Dec 19 2008
Entering the Holy Nights
It has snowed here on Whidbey Island where I live. Snow, and particularly the sustained cold temperatures that keeps the snow on the ground and in the trees, is a rare occurrence here at 70 feet above sea level in the Puget Sound area around Seattle, WA. Yesterday there were essential errands as the weather approached. Today we are not going anywhere we couldn’t walk. We work half-heartedly at the computers, then celebrate by taking the dogs down to the beach to chase gulls. We tend a straggling hummingbird at the feeder (which means bringing the sugar water in at night, and getting up pre-dawn to set it out again for that first desperate feed of the morning). It feels good to be “saving a life”–even one tiny hummingbird’s– in this northern cycle of shortest days/longest nights: but the life I’m really about to save in the heart of winter is my own.
It’s been an strenuous and rewarding year of PeerSpirit work and travel and interaction with so many wonderful people. There have been conference speeches, and small seminars, and uncountable interactions by face, phone, and internet. And now, all my social energy is spent. I need to be that hummingbird for awhile: to slow down my heart-rate and spend nights curled on a branch somewhere out of the wind, and wake up in the morning with nothing to do but get to that first cuppa tea.
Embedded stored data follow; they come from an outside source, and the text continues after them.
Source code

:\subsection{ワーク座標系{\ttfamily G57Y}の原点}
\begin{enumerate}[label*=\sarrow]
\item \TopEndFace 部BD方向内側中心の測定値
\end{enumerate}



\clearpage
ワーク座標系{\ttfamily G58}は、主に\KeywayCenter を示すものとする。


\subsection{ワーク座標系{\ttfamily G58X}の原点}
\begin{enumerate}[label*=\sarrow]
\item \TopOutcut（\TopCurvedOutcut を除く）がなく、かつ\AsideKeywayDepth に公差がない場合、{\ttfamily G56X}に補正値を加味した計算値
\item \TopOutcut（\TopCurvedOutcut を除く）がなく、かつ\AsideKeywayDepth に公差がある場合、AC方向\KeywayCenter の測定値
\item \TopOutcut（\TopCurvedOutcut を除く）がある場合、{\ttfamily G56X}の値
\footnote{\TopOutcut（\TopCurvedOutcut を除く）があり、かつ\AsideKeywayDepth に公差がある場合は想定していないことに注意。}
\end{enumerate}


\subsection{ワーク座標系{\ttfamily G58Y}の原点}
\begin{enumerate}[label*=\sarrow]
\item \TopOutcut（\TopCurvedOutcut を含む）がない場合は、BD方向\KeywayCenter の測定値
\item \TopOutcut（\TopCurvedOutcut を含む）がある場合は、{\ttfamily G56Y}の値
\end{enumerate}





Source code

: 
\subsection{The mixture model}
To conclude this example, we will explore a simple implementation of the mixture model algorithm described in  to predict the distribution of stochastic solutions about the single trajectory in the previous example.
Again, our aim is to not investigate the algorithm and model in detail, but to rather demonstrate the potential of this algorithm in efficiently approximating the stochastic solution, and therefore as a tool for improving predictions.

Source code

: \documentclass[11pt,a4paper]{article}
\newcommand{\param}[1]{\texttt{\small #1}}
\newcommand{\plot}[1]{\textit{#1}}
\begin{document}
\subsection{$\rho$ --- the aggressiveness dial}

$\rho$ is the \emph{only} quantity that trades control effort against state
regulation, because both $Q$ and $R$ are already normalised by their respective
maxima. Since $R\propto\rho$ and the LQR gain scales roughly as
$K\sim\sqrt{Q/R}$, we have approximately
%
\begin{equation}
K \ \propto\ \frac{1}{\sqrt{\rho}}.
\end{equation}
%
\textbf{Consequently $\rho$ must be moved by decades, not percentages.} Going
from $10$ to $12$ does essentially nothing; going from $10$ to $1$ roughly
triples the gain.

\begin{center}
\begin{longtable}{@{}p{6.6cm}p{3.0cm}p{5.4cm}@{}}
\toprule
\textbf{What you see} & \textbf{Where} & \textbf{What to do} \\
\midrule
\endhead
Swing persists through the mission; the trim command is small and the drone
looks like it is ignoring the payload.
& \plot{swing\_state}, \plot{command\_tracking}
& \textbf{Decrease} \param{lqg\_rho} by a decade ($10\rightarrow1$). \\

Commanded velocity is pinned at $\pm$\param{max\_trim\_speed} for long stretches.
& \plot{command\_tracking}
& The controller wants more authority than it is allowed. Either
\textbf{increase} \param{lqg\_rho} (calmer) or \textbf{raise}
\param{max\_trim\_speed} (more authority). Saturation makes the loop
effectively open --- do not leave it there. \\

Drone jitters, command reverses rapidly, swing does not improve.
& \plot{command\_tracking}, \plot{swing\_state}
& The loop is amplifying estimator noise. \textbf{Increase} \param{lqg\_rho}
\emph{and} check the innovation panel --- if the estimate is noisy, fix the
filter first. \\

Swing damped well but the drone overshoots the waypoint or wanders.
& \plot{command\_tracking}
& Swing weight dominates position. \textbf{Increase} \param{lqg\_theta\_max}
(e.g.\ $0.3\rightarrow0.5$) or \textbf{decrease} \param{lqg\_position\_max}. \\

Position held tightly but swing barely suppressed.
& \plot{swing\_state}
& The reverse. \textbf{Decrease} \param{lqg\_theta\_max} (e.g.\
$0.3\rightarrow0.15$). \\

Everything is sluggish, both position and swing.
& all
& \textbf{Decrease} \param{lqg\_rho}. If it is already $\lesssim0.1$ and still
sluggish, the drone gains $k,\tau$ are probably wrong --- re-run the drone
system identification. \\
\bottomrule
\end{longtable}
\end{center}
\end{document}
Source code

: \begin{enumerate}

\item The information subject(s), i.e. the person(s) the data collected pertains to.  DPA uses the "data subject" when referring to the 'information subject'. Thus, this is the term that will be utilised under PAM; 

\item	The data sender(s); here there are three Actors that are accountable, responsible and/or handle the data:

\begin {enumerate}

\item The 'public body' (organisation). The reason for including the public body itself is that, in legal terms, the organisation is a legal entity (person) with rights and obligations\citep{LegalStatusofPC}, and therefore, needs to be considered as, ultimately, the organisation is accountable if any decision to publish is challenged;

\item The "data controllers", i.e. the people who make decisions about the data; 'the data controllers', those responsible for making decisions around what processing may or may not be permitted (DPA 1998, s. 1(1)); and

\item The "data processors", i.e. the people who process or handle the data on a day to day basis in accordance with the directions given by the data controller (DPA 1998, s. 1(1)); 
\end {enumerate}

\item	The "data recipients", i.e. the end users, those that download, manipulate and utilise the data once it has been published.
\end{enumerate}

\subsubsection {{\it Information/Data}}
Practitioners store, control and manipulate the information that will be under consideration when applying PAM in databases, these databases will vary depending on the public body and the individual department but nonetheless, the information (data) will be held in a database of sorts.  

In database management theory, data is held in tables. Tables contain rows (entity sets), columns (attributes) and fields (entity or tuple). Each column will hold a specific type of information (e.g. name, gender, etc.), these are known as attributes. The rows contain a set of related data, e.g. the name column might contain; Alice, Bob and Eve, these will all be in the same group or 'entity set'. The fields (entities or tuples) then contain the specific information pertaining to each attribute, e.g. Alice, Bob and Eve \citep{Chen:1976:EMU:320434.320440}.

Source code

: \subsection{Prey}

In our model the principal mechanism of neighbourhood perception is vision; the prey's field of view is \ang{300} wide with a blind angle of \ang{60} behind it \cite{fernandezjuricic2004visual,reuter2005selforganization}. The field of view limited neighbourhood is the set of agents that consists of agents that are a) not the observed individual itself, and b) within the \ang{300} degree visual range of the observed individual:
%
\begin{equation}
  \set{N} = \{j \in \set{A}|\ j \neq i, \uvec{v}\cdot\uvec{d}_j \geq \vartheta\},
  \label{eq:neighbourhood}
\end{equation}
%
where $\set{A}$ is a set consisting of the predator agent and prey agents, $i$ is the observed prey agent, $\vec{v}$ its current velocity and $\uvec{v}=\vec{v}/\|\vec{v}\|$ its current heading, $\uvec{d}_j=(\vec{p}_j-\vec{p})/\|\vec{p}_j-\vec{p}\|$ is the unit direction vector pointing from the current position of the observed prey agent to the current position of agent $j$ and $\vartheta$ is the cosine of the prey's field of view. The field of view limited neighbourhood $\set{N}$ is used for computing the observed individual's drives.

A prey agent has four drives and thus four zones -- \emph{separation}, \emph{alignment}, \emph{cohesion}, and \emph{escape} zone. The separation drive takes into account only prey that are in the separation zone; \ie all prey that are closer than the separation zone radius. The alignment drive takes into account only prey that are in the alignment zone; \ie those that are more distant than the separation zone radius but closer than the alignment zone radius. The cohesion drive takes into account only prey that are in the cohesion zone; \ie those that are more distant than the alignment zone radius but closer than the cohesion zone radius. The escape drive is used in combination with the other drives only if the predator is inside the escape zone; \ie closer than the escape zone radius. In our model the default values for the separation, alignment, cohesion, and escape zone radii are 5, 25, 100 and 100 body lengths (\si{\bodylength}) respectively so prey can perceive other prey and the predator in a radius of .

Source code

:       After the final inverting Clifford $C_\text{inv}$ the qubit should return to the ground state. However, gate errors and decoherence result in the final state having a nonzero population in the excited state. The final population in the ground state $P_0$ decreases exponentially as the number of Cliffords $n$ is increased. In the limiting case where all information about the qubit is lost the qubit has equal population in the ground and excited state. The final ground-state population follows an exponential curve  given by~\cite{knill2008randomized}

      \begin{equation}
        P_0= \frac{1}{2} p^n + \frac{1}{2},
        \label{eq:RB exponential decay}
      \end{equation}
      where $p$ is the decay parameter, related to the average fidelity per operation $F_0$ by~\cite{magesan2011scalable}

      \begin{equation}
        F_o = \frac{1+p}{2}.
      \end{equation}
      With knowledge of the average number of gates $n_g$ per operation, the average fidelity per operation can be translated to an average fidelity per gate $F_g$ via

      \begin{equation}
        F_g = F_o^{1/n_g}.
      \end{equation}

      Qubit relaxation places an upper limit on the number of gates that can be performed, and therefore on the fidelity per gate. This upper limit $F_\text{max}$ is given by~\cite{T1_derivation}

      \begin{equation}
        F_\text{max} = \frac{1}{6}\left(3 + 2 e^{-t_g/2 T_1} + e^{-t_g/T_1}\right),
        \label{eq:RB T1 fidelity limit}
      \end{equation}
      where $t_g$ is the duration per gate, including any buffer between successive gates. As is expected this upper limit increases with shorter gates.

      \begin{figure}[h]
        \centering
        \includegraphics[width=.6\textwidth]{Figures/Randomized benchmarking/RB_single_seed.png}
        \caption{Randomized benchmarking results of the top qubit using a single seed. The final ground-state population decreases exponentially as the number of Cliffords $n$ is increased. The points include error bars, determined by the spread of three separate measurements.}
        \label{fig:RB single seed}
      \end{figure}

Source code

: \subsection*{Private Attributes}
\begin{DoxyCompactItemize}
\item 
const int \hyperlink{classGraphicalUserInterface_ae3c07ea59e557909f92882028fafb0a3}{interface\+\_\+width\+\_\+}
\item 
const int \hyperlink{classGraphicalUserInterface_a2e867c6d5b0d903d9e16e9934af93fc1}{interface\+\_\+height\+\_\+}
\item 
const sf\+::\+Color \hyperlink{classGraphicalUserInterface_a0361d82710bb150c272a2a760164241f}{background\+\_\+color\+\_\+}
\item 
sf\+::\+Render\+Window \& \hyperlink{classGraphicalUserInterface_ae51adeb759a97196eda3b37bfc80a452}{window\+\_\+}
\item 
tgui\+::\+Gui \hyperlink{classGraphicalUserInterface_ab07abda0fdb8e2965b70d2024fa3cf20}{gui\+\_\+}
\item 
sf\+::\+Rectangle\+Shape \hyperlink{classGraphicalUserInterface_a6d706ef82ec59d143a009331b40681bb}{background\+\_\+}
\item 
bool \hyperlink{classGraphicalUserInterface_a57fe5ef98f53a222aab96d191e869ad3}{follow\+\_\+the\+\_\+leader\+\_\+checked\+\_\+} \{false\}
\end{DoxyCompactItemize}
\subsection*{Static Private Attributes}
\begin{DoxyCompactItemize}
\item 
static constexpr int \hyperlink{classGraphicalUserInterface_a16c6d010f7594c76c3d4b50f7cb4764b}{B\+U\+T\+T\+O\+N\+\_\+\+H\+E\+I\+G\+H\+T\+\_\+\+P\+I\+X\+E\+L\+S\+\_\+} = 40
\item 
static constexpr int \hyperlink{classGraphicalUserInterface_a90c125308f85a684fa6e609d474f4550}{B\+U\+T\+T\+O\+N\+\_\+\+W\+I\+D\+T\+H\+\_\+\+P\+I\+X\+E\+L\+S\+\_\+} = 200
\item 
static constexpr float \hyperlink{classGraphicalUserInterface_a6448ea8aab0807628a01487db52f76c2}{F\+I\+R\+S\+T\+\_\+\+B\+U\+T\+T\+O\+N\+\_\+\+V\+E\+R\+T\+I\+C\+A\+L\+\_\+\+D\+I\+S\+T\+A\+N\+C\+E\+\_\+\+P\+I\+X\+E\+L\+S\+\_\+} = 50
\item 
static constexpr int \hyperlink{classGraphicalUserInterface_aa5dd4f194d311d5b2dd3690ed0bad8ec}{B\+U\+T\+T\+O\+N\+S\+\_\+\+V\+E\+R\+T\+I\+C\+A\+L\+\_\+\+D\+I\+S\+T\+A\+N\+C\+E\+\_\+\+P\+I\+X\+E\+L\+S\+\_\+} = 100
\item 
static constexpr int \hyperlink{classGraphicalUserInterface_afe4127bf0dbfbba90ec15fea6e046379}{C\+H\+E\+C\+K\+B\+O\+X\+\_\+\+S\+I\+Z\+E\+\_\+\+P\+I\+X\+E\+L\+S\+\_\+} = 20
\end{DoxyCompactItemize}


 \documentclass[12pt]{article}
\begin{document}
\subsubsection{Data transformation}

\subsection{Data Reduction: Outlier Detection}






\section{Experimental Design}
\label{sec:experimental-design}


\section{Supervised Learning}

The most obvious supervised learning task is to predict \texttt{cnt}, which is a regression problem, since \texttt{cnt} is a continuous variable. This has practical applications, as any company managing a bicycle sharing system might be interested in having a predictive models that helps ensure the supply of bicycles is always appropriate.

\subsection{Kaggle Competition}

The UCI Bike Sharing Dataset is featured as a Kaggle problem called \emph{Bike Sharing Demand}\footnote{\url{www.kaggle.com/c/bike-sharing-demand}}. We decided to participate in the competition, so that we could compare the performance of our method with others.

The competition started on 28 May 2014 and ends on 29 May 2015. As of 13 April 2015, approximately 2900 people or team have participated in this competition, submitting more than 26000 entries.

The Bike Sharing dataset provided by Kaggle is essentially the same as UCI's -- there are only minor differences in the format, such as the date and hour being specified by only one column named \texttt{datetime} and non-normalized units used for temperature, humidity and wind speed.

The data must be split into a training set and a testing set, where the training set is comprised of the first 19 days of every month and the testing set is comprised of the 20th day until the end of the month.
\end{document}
And this is exactly the holiday/holy day gift my partner and I give each other: two weeks of retreat, rest, reading, wandering, letting go of the never-ending-list of things to do. We’ve been doing this for years, ever since her children got on the plane to visit their father at Christmas…and after they were grown, we discovered it’s the only time the business really lets us stop. So, we do.
The Holy Nights, from Winter Solstice to Epiphany, are a magical time to reflect at the hearth. I turn off the wi-fi in my laptop, write bounce-back messages for the email programs, dictate “we are closed… we are resting…” voicemail messages for the business and private phone lines. And then it’s up to me to have the discipline to truly turn aside from distraction and business and commitments and projects in progress and BE WITH… myself, my story, my life, my spirituality, my sense of mystery and ceremony. Inside, and outside–to follow intuition and instinct rather than obligation and task. Shhhhhhhh. Shhhhhhhhhh. The song of snow, the whisper of waves.
We spend long hours sitting by the fire, enjoying the Christmas tree, writing in my journal, reading novels. We walk in the woods and on the beach and don’t care when we get home. We develop little ceremonies within the days that rise spontaneously out of slowing down and noticing more. I try out new recipes and we linger at the table in long conversation.
Our declared retreat while others are plunging forward with holiday busyness has become a kind of local legend. People smile and hug us at the grocery store in support. They tell us about a party or event with a friendly, “…You’d be invited, of course, but we know you won’t come… because you are holding that other space for us, that quiet. Thank you.”
Every year is a mystery: what will show up, how we’ll respond, how successful we will each be at the art of stopping. This is my last blog entry for 2008–I’ll be back on January 6th, Epiphany, the day of the arrival of the Wise Men and I’ll share whatever learning has come from this time. Whatever you celebrate at this time of year, may you have a few moments of utter calm, peace of mind, quieted heart, and deep, deep knowing who you are and how to proceed with the life you have chosen, and been chosen by.